(Work instruction) Every record must appear in the response exactly as given.

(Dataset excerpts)
- Opening Delimiter -

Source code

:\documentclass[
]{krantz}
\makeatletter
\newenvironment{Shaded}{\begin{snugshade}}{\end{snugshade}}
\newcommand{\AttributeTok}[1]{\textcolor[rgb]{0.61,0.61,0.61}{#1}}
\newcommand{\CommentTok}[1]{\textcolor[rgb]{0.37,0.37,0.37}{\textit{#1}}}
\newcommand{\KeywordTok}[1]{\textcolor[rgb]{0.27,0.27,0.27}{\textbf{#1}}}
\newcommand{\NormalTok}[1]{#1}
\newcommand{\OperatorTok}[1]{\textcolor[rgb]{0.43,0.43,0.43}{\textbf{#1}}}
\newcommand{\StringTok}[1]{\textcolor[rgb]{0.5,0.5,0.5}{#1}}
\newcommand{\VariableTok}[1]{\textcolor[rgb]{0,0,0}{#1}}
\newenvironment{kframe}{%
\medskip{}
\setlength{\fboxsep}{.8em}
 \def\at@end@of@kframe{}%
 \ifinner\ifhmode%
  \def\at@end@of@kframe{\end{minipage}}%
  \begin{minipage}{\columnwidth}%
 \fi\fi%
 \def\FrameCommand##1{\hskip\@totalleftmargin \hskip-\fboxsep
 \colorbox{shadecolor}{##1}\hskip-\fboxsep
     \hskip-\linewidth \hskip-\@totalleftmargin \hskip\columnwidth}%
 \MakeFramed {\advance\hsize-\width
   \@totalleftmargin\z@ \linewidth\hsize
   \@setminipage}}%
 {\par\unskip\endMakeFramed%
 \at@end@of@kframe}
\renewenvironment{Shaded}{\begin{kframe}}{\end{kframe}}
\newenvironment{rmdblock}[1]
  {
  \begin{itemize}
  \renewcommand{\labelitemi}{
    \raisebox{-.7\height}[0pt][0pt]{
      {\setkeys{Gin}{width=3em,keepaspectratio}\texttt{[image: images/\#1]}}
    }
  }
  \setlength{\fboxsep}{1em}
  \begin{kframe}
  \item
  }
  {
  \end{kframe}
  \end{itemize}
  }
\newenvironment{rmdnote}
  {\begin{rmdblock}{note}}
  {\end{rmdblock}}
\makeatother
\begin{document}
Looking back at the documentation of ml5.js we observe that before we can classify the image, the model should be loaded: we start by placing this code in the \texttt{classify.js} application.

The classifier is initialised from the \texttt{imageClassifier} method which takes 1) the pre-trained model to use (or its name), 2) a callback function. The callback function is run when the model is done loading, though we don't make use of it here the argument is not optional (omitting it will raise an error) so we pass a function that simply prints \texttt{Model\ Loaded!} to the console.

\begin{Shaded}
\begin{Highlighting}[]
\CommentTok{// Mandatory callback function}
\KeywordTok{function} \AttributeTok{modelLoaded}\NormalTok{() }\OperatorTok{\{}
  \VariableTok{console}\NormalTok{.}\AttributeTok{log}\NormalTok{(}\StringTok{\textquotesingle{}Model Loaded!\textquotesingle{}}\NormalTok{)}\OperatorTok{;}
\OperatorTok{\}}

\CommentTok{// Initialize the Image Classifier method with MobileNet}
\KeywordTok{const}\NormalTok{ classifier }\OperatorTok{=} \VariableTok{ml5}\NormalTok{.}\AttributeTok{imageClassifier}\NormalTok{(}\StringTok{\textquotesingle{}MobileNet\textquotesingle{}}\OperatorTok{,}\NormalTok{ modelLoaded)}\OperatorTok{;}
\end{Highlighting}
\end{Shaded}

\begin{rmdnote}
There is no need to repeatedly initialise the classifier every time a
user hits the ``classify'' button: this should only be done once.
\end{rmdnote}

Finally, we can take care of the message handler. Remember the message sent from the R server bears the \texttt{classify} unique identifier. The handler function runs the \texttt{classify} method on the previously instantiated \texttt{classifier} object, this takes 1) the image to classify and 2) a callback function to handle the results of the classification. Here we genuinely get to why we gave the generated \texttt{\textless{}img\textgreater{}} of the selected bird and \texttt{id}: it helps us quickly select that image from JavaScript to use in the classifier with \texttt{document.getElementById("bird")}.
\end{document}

- Closing Delimiter -

(Response to the task)
Source code

:\documentclass[
]{krantz}
\makeatletter
\newenvironment{Shaded}{\begin{snugshade}}{\end{snugshade}}
\newcommand{\AttributeTok}[1]{\textcolor[rgb]{0.61,0.61,0.61}{#1}}
\newcommand{\CommentTok}[1]{\textcolor[rgb]{0.37,0.37,0.37}{\textit{#1}}}
\newcommand{\KeywordTok}[1]{\textcolor[rgb]{0.27,0.27,0.27}{\textbf{#1}}}
\newcommand{\NormalTok}[1]{#1}
\newcommand{\OperatorTok}[1]{\textcolor[rgb]{0.43,0.43,0.43}{\textbf{#1}}}
\newcommand{\StringTok}[1]{\textcolor[rgb]{0.5,0.5,0.5}{#1}}
\newcommand{\VariableTok}[1]{\textcolor[rgb]{0,0,0}{#1}}
\newenvironment{kframe}{%
\medskip{}
\setlength{\fboxsep}{.8em}
 \def\at@end@of@kframe{}%
 \ifinner\ifhmode%
  \def\at@end@of@kframe{\end{minipage}}%
  \begin{minipage}{\columnwidth}%
 \fi\fi%
 \def\FrameCommand##1{\hskip\@totalleftmargin \hskip-\fboxsep
 \colorbox{shadecolor}{##1}\hskip-\fboxsep
     \hskip-\linewidth \hskip-\@totalleftmargin \hskip\columnwidth}%
 \MakeFramed {\advance\hsize-\width
   \@totalleftmargin\z@ \linewidth\hsize
   \@setminipage}}%
 {\par\unskip\endMakeFramed%
 \at@end@of@kframe}
\renewenvironment{Shaded}{\begin{kframe}}{\end{kframe}}
\newenvironment{rmdblock}[1]
  {
  \begin{itemize}
  \renewcommand{\labelitemi}{
    \raisebox{-.7\height}[0pt][0pt]{
      {\setkeys{Gin}{width=3em,keepaspectratio}\texttt{[image: images/\#1]}}
    }
  }
  \setlength{\fboxsep}{1em}
  \begin{kframe}
  \item
  }
  {
  \end{kframe}
  \end{itemize}
  }
\newenvironment{rmdnote}
  {\begin{rmdblock}{note}}
  {\end{rmdblock}}
\makeatother
\begin{document}
Looking back at the documentation of ml5.js we observe that before we can classify the image, the model should be loaded: we start by placing this code in the \texttt{classify.js} application.

The classifier is initialised from the \texttt{imageClassifier} method which takes 1) the pre-trained model to use (or its name), 2) a callback function. The callback function is run when the model is done loading, though we don't make use of it here the argument is not optional (omitting it will raise an error) so we pass a function that simply prints \texttt{Model\ Loaded!} to the console.

\begin{Shaded}
\begin{Highlighting}[]
\CommentTok{// Mandatory callback function}
\KeywordTok{function} \AttributeTok{modelLoaded}\NormalTok{() }\OperatorTok{\{}
  \VariableTok{console}\NormalTok{.}\AttributeTok{log}\NormalTok{(}\StringTok{\textquotesingle{}Model Loaded!\textquotesingle{}}\NormalTok{)}\OperatorTok{;}
\OperatorTok{\}}

\CommentTok{// Initialize the Image Classifier method with MobileNet}
\KeywordTok{const}\NormalTok{ classifier }\OperatorTok{=} \VariableTok{ml5}\NormalTok{.}\AttributeTok{imageClassifier}\NormalTok{(}\StringTok{\textquotesingle{}MobileNet\textquotesingle{}}\OperatorTok{,}\NormalTok{ modelLoaded)}\OperatorTok{;}
\end{Highlighting}
\end{Shaded}

\begin{rmdnote}
There is no need to repeatedly initialise the classifier every time a
user hits the ``classify'' button: this should only be done once.
\end{rmdnote}

Finally, we can take care of the message handler. Remember the message sent from the R server bears the \texttt{classify} unique identifier. The handler function runs the \texttt{classify} method on the previously instantiated \texttt{classifier} object, this takes 1) the image to classify and 2) a callback function to handle the results of the classification. Here we genuinely get to why we gave the generated \texttt{\textless{}img\textgreater{}} of the selected bird and \texttt{id}: it helps us quickly select that image from JavaScript to use in the classifier with \texttt{document.getElementById("bird")}.
\end{document}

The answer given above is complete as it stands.